Exercise instructions: Once you find the line containing "- console (1.3%)" in the data below, copy it and each following line exactly, up to and including the line containing "- source documentation generator (0.4%)", and nothing else.

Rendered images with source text
- Opening Delimiter -

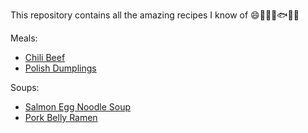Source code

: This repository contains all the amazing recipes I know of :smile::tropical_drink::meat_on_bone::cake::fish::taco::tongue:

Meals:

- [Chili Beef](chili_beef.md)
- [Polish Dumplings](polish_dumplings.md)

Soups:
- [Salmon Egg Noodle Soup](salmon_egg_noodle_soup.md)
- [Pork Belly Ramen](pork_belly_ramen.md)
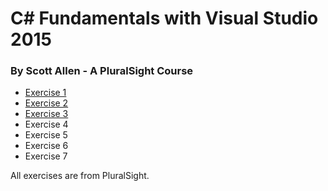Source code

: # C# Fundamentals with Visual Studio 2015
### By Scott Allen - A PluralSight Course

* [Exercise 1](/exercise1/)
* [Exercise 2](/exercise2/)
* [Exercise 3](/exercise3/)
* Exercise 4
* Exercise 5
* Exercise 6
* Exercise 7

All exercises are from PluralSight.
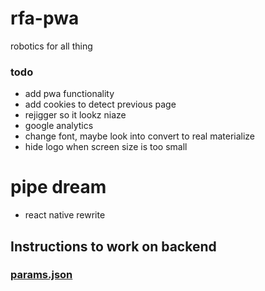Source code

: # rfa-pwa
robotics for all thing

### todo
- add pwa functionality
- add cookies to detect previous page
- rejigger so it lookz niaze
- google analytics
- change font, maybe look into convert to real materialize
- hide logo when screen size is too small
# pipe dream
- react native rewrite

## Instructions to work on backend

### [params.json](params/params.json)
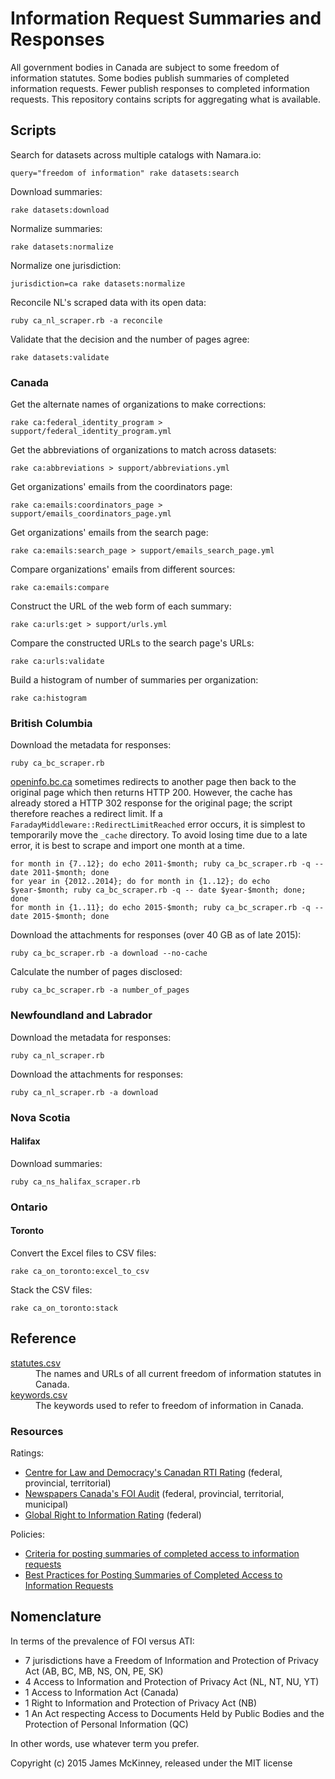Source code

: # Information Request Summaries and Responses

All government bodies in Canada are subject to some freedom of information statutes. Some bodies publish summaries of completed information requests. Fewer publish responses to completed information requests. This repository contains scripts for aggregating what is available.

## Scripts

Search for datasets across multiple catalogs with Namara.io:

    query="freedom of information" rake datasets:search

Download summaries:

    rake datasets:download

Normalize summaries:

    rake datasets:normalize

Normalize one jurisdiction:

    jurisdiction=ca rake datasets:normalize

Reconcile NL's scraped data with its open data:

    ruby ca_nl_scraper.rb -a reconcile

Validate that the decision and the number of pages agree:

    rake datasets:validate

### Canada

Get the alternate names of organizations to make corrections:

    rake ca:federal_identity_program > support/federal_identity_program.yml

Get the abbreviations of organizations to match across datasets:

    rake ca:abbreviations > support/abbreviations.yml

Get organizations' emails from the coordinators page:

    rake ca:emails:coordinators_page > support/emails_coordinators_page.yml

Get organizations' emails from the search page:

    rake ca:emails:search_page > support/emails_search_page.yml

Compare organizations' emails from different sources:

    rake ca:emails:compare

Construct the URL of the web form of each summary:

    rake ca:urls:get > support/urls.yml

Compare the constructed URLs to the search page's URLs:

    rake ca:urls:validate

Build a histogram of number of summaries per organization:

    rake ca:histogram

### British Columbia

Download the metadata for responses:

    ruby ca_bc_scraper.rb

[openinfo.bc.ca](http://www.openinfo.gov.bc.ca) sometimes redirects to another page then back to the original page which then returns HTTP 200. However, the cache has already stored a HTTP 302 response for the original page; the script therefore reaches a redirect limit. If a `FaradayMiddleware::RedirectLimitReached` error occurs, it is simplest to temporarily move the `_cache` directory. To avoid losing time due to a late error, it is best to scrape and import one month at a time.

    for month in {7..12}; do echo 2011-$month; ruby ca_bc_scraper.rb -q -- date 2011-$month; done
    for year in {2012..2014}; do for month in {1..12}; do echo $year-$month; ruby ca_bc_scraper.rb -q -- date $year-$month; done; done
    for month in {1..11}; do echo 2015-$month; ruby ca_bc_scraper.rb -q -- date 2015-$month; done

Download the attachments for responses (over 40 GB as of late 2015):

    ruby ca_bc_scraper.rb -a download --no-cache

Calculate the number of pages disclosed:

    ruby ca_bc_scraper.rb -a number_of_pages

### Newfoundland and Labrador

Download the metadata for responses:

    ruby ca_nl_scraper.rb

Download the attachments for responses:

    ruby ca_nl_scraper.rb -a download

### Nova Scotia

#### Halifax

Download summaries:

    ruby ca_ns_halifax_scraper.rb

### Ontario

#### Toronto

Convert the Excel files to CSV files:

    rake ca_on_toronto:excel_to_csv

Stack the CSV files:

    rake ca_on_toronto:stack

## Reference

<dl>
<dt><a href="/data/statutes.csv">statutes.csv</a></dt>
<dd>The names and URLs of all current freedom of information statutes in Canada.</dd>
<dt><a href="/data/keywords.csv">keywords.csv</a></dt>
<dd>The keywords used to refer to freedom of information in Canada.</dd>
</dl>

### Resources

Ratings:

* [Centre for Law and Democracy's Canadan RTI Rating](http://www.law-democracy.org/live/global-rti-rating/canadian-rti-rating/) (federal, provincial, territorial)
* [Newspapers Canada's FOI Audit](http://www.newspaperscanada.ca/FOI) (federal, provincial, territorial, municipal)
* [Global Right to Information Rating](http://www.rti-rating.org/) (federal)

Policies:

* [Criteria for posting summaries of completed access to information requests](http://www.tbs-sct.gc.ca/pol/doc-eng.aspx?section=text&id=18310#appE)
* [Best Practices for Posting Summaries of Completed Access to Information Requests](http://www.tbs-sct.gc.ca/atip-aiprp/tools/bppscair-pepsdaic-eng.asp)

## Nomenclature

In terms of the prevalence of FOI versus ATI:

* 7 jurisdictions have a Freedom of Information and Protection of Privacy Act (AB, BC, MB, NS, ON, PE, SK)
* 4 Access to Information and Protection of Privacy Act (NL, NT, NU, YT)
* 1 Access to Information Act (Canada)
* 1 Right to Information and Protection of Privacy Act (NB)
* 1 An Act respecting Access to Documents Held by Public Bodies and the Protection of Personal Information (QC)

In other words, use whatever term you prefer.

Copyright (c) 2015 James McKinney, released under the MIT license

- Closing Delimiter -
- Opening Delimiter -

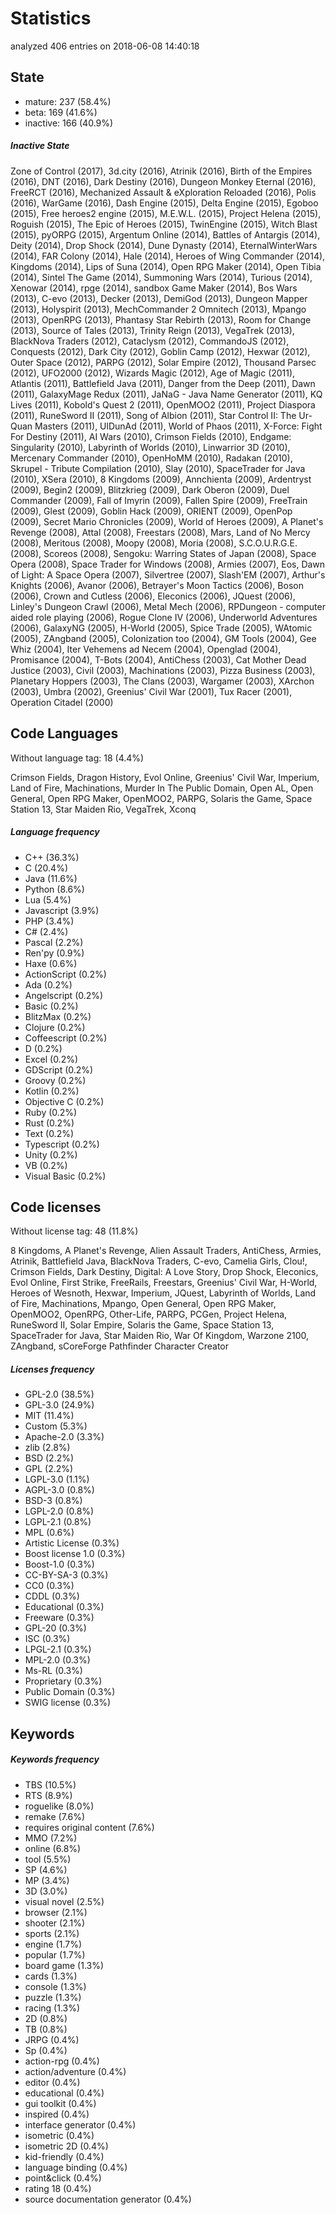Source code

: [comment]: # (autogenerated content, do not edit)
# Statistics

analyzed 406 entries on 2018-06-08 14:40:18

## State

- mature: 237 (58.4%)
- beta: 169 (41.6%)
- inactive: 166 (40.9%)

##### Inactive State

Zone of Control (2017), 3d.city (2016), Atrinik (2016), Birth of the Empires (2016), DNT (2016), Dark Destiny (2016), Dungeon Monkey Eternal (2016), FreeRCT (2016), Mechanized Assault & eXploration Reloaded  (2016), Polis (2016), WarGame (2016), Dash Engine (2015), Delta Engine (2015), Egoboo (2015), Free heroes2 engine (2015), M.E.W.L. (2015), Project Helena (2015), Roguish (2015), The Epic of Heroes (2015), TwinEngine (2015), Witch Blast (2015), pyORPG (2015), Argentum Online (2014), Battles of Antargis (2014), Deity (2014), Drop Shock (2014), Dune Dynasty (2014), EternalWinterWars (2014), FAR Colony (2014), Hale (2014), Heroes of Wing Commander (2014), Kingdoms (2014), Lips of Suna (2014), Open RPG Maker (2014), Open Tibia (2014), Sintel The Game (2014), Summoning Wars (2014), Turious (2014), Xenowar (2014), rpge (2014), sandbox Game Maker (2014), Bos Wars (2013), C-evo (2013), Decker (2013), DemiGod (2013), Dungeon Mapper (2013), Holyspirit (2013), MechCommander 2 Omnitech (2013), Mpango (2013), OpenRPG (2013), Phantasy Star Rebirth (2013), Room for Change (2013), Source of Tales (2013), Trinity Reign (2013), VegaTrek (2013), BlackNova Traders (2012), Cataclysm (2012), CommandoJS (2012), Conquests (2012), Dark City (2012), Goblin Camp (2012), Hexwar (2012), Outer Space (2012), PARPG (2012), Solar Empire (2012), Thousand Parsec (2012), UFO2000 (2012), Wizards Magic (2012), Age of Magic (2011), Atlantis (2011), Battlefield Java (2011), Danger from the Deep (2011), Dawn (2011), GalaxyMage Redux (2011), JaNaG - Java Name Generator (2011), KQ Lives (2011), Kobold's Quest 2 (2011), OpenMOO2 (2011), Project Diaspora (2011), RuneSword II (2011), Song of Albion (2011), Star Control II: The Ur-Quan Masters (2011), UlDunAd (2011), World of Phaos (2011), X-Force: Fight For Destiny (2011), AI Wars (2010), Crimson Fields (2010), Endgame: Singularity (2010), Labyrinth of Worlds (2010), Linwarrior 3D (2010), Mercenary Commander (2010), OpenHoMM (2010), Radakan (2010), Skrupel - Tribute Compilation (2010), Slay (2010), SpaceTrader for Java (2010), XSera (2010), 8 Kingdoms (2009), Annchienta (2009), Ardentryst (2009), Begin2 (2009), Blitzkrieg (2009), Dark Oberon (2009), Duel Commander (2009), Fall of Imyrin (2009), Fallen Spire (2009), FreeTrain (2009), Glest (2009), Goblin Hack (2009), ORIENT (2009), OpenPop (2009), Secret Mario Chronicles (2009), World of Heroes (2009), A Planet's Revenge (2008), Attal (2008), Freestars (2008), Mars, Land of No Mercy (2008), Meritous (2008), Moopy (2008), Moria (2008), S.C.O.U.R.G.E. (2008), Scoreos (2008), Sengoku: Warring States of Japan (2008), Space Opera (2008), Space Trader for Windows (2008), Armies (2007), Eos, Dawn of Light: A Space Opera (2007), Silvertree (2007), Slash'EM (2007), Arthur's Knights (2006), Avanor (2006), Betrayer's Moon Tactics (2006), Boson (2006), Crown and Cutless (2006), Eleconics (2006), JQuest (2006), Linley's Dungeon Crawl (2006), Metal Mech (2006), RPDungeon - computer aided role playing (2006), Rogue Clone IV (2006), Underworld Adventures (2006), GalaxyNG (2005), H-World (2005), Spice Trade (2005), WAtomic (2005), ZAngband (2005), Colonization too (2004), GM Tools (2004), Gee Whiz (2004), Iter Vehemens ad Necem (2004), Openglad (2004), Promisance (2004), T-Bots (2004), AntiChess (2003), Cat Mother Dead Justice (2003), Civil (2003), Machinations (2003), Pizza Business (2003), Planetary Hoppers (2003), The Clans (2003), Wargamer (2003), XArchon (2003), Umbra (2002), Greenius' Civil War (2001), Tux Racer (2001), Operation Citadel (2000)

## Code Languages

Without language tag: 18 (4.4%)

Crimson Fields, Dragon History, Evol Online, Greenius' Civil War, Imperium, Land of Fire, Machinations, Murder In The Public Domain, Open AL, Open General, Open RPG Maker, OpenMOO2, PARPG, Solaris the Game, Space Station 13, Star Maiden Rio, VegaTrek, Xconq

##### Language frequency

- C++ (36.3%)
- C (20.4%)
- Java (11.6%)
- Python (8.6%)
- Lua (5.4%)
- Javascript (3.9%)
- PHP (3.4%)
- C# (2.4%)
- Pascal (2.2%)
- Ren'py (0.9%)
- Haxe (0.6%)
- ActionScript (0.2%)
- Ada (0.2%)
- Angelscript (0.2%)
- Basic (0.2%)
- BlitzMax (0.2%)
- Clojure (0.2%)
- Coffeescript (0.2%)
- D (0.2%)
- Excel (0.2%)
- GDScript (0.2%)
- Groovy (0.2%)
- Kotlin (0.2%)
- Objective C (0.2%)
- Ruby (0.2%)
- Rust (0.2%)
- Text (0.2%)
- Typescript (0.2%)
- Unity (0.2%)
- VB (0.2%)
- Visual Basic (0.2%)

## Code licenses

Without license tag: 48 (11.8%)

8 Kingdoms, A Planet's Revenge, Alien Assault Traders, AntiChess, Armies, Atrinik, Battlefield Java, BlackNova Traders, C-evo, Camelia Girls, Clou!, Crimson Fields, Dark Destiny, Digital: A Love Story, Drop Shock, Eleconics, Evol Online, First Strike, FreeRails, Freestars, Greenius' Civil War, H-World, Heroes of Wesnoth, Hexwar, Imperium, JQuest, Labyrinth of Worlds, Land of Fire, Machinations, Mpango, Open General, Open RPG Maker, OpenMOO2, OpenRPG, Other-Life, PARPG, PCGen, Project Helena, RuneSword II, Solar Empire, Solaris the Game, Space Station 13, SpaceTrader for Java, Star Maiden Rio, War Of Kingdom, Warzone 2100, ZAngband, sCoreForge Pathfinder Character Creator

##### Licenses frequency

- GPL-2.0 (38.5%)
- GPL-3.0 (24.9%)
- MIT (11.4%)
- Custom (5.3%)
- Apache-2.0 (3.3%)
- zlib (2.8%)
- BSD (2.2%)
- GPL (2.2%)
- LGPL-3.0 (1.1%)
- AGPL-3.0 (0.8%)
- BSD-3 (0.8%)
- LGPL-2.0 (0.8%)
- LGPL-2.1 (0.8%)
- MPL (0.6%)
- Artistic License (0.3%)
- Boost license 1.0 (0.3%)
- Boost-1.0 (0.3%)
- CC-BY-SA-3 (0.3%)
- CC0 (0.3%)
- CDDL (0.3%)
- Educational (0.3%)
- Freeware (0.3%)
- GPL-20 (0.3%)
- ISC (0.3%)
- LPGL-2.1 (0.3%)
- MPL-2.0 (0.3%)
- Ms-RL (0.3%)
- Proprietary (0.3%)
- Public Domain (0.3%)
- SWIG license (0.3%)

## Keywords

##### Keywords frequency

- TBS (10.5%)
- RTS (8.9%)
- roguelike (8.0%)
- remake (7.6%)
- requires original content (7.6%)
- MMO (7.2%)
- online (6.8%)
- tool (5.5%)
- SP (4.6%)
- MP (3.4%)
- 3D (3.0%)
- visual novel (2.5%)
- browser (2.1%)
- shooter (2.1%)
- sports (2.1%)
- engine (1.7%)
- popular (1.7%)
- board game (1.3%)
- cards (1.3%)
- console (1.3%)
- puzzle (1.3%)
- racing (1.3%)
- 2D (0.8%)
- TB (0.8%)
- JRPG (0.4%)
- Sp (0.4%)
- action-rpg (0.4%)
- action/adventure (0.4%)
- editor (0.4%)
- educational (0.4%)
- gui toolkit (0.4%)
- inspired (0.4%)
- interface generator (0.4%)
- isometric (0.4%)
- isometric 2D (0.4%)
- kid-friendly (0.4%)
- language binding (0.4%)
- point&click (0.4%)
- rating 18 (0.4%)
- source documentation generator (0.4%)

- Closing Delimiter -

Problem solution:
- console (1.3%)
- puzzle (1.3%)
- racing (1.3%)
- 2D (0.8%)
- TB (0.8%)
- JRPG (0.4%)
- Sp (0.4%)
- action-rpg (0.4%)
- action/adventure (0.4%)
- editor (0.4%)
- educational (0.4%)
- gui toolkit (0.4%)
- inspired (0.4%)
- interface generator (0.4%)
- isometric (0.4%)
- isometric 2D (0.4%)
- kid-friendly (0.4%)
- language binding (0.4%)
- point&click (0.4%)
- rating 18 (0.4%)
- source documentation generator (0.4%)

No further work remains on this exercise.